**Exercise requirements**
Could every line below be transcribed exactly, with the pictures dropped?
◇ ◇ ◇ ◇ ◇ ◇ ◇
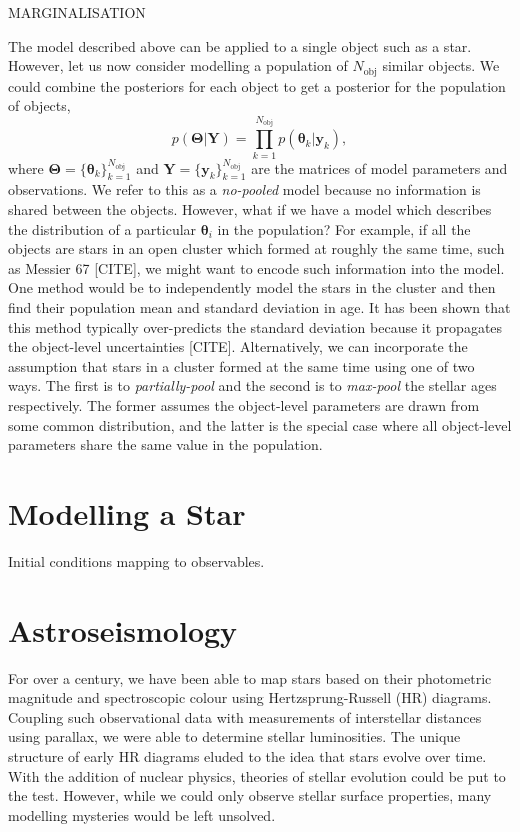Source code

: MARGINALISATION

The model described above can be applied to a single object such as a star. However, let us now consider modelling a population of $N_\mathrm{obj}$ similar objects. We could combine the posteriors for each object to get a posterior for the population of objects,
%
\begin{equation}
    p(\bm{\Theta}|\bm{Y}) = \prod_{k=1}^{N_\mathrm{obj}} p(\bm{\theta}_k|\bm{y}_k),
\end{equation}
%
where $\bm{\Theta} = \{\bm{\theta}_k\}_{k=1}^{N_\mathrm{obj}}$ and $\bm{Y} = \{\bm{y}_k\}_{k=1}^{N_\mathrm{obj}}$ are the matrices of model parameters and observations. We refer to this as a \emph{no-pooled} model because no information is shared between the objects. However, what if we have a model which describes the distribution of a particular $\bm{\theta}_i$ in the population? For example, if all the objects are stars in an open cluster which formed at roughly the same time, such as Messier 67 [CITE], we might want to encode such information into the model. One method would be to independently model the stars in the cluster and then find their population mean and standard deviation in age. It has been shown that this method typically over-predicts the standard deviation because it propagates the object-level uncertainties [CITE]. Alternatively, we can incorporate the assumption that stars in a cluster formed at the same time using one of two ways. The first is to \emph{partially-pool} and the second is to \emph{max-pool} the stellar ages respectively. The former assumes the object-level parameters are drawn from some common distribution, and the latter is the special case where all object-level parameters share the same value in the population.

\section{Modelling a Star}

Initial conditions mapping to observables.

\section{Astroseismology}

For over a century, we have been able to map stars based on their photometric magnitude and spectroscopic colour using Hertzsprung-Russell (HR) diagrams. Coupling such observational data with measurements of interstellar distances using parallax, we were able to determine stellar luminosities. The unique structure of early HR diagrams eluded to the idea that stars evolve over time. With the addition of nuclear physics, theories of stellar evolution could be put to the test. However, while we could only observe stellar surface properties, many modelling mysteries would be left unsolved.

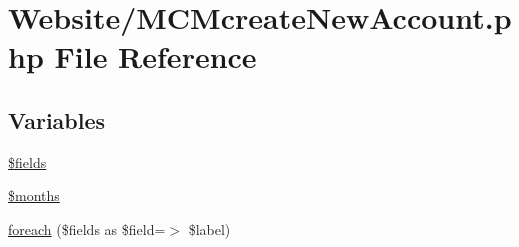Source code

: \hypertarget{_m_c_mcreate_new_account_8php}{\section{Website/\-M\-C\-Mcreate\-New\-Account.php File Reference}
\label{_m_c_mcreate_new_account_8php}
}
\subsection*{Variables}
\begin{DoxyCompactItemize}
\item 
\hyperlink{_m_c_mcreate_new_account_8php_ab2303c817e3b402b77b7f99627b9c319}{\$fields}
\item 
\hyperlink{_m_c_mcreate_new_account_8php_a88a8980708982166840708b055e335b8}{\$months}
\item 
\hyperlink{_m_c_mcreate_new_account_8php_a58d12ec81e33be9b80508ee874adb2c1}{foreach} (\$fields as \$field=$>$ \$label)
\end{DoxyCompactItemize}


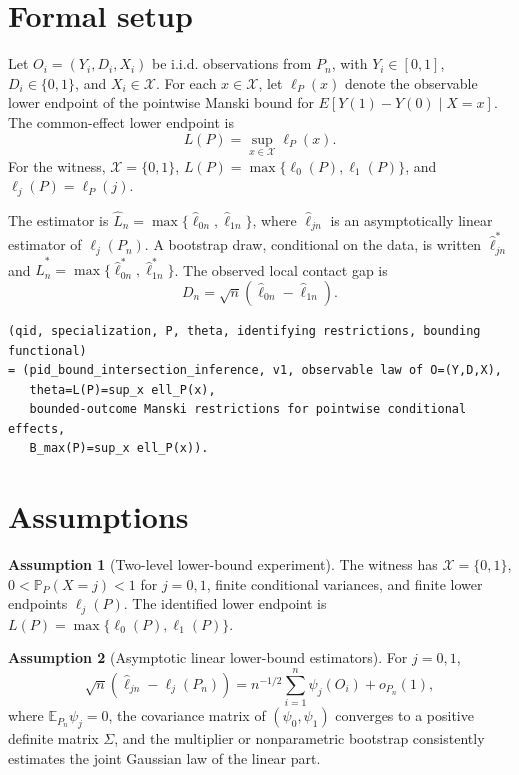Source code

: \documentclass[11pt]{article}
\newcommand{\E}{\mathbb{E}}
\renewcommand{\Pr}{\mathbb{P}}
\theoremstyle{definition}
\newtheorem{assumption}{Assumption}
\theoremstyle{plain}
\theoremstyle{remark}
\begin{document}
\section{Formal setup}
Let \(O_i=(Y_i,D_i,X_i)\) be i.i.d. observations from \(P_n\), with \(Y_i\in[0,1]\), \(D_i\in\{0,1\}\), and \(X_i\in\mathcal X\). For each \(x\in\mathcal X\), let \(\ell_P(x)\) denote the observable lower endpoint of the pointwise Manski bound for \(E[Y(1)-Y(0)\mid X=x]\). The common-effect lower endpoint is
\[
L(P)=\sup_{x\in\mathcal X}\ell_P(x).
\]
For the witness, \(\mathcal X=\{0,1\}\), \(L(P)=\max\{\ell_0(P),\ell_1(P)\}\), and \(\ell_j(P)=\ell_P(j)\).

The estimator is \(\widehat L_n=\max\{\widehat\ell_{0n},\widehat\ell_{1n}\}\), where \(\widehat\ell_{jn}\) is an asymptotically linear estimator of \(\ell_j(P_n)\). A bootstrap draw, conditional on the data, is written \(\widehat\ell_{jn}^\ast\) and \(\widehat L_n^\ast=\max\{\widehat\ell_{0n}^\ast,\widehat\ell_{1n}^\ast\}\). The observed local contact gap is
\[
D_n=\sqrt n(\widehat\ell_{0n}-\widehat\ell_{1n}).
\]

\begin{verbatim}
(qid, specialization, P, theta, identifying restrictions, bounding functional)
= (pid_bound_intersection_inference, v1, observable law of O=(Y,D,X),
   theta=L(P)=sup_x ell_P(x),
   bounded-outcome Manski restrictions for pointwise conditional effects,
   B_max(P)=sup_x ell_P(x)).
\end{verbatim}

\section{Assumptions}
\begin{assumption}[Two-level lower-bound experiment]\label{ass:two-level}
The witness has \(\mathcal X=\{0,1\}\), \(0<\Pr_P(X=j)<1\) for \(j=0,1\), finite conditional variances, and finite lower endpoints \(\ell_j(P)\). The identified lower endpoint is \(L(P)=\max\{\ell_0(P),\ell_1(P)\}\).
\end{assumption}

\begin{assumption}[Asymptotic linear lower-bound estimators]\label{ass:al}
For \(j=0,1\),
\[
\sqrt n(\widehat\ell_{jn}-\ell_j(P_n))
=n^{-1/2}\sum_{i=1}^n\psi_j(O_i)+o_{P_n}(1),
\]
where \(\E_{P_n}\psi_j=0\), the covariance matrix of \((\psi_0,\psi_1)\) converges to a positive definite matrix \(\Sigma\), and the multiplier or nonparametric bootstrap consistently estimates the joint Gaussian law of the linear part.
\end{assumption}
\end{document}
◇ ◇ ◇ ◇ ◇ ◇ ◇
**Answer to this exercise**
Source code

: MARGINALISATION

The model described above can be applied to a single object such as a star. However, let us now consider modelling a population of $N_\mathrm{obj}$ similar objects. We could combine the posteriors for each object to get a posterior for the population of objects,
%
\begin{equation}
    p(\bm{\Theta}|\bm{Y}) = \prod_{k=1}^{N_\mathrm{obj}} p(\bm{\theta}_k|\bm{y}_k),
\end{equation}
%
where $\bm{\Theta} = \{\bm{\theta}_k\}_{k=1}^{N_\mathrm{obj}}$ and $\bm{Y} = \{\bm{y}_k\}_{k=1}^{N_\mathrm{obj}}$ are the matrices of model parameters and observations. We refer to this as a \emph{no-pooled} model because no information is shared between the objects. However, what if we have a model which describes the distribution of a particular $\bm{\theta}_i$ in the population? For example, if all the objects are stars in an open cluster which formed at roughly the same time, such as Messier 67 [CITE], we might want to encode such information into the model. One method would be to independently model the stars in the cluster and then find their population mean and standard deviation in age. It has been shown that this method typically over-predicts the standard deviation because it propagates the object-level uncertainties [CITE]. Alternatively, we can incorporate the assumption that stars in a cluster formed at the same time using one of two ways. The first is to \emph{partially-pool} and the second is to \emph{max-pool} the stellar ages respectively. The former assumes the object-level parameters are drawn from some common distribution, and the latter is the special case where all object-level parameters share the same value in the population.

\section{Modelling a Star}

Initial conditions mapping to observables.

\section{Astroseismology}

For over a century, we have been able to map stars based on their photometric magnitude and spectroscopic colour using Hertzsprung-Russell (HR) diagrams. Coupling such observational data with measurements of interstellar distances using parallax, we were able to determine stellar luminosities. The unique structure of early HR diagrams eluded to the idea that stars evolve over time. With the addition of nuclear physics, theories of stellar evolution could be put to the test. However, while we could only observe stellar surface properties, many modelling mysteries would be left unsolved.

Source code

: \hypertarget{_m_c_mcreate_new_account_8php}{\section{Website/\-M\-C\-Mcreate\-New\-Account.php File Reference}
\label{_m_c_mcreate_new_account_8php}
}
\subsection*{Variables}
\begin{DoxyCompactItemize}
\item 
\hyperlink{_m_c_mcreate_new_account_8php_ab2303c817e3b402b77b7f99627b9c319}{\$fields}
\item 
\hyperlink{_m_c_mcreate_new_account_8php_a88a8980708982166840708b055e335b8}{\$months}
\item 
\hyperlink{_m_c_mcreate_new_account_8php_a58d12ec81e33be9b80508ee874adb2c1}{foreach} (\$fields as \$field=$>$ \$label)
\end{DoxyCompactItemize}


Source code

: \documentclass[11pt]{article}
\newcommand{\E}{\mathbb{E}}
\renewcommand{\Pr}{\mathbb{P}}
\theoremstyle{definition}
\newtheorem{assumption}{Assumption}
\theoremstyle{plain}
\theoremstyle{remark}
\begin{document}
\section{Formal setup}
Let \(O_i=(Y_i,D_i,X_i)\) be i.i.d. observations from \(P_n\), with \(Y_i\in[0,1]\), \(D_i\in\{0,1\}\), and \(X_i\in\mathcal X\). For each \(x\in\mathcal X\), let \(\ell_P(x)\) denote the observable lower endpoint of the pointwise Manski bound for \(E[Y(1)-Y(0)\mid X=x]\). The common-effect lower endpoint is
\[
L(P)=\sup_{x\in\mathcal X}\ell_P(x).
\]
For the witness, \(\mathcal X=\{0,1\}\), \(L(P)=\max\{\ell_0(P),\ell_1(P)\}\), and \(\ell_j(P)=\ell_P(j)\).

The estimator is \(\widehat L_n=\max\{\widehat\ell_{0n},\widehat\ell_{1n}\}\), where \(\widehat\ell_{jn}\) is an asymptotically linear estimator of \(\ell_j(P_n)\). A bootstrap draw, conditional on the data, is written \(\widehat\ell_{jn}^\ast\) and \(\widehat L_n^\ast=\max\{\widehat\ell_{0n}^\ast,\widehat\ell_{1n}^\ast\}\). The observed local contact gap is
\[
D_n=\sqrt n(\widehat\ell_{0n}-\widehat\ell_{1n}).
\]

\begin{verbatim}
(qid, specialization, P, theta, identifying restrictions, bounding functional)
= (pid_bound_intersection_inference, v1, observable law of O=(Y,D,X),
   theta=L(P)=sup_x ell_P(x),
   bounded-outcome Manski restrictions for pointwise conditional effects,
   B_max(P)=sup_x ell_P(x)).
\end{verbatim}

\section{Assumptions}
\begin{assumption}[Two-level lower-bound experiment]\label{ass:two-level}
The witness has \(\mathcal X=\{0,1\}\), \(0<\Pr_P(X=j)<1\) for \(j=0,1\), finite conditional variances, and finite lower endpoints \(\ell_j(P)\). The identified lower endpoint is \(L(P)=\max\{\ell_0(P),\ell_1(P)\}\).
\end{assumption}

\begin{assumption}[Asymptotic linear lower-bound estimators]\label{ass:al}
For \(j=0,1\),
\[
\sqrt n(\widehat\ell_{jn}-\ell_j(P_n))
=n^{-1/2}\sum_{i=1}^n\psi_j(O_i)+o_{P_n}(1),
\]
where \(\E_{P_n}\psi_j=0\), the covariance matrix of \((\psi_0,\psi_1)\) converges to a positive definite matrix \(\Sigma\), and the multiplier or nonparametric bootstrap consistently estimates the joint Gaussian law of the linear part.
\end{assumption}
\end{document}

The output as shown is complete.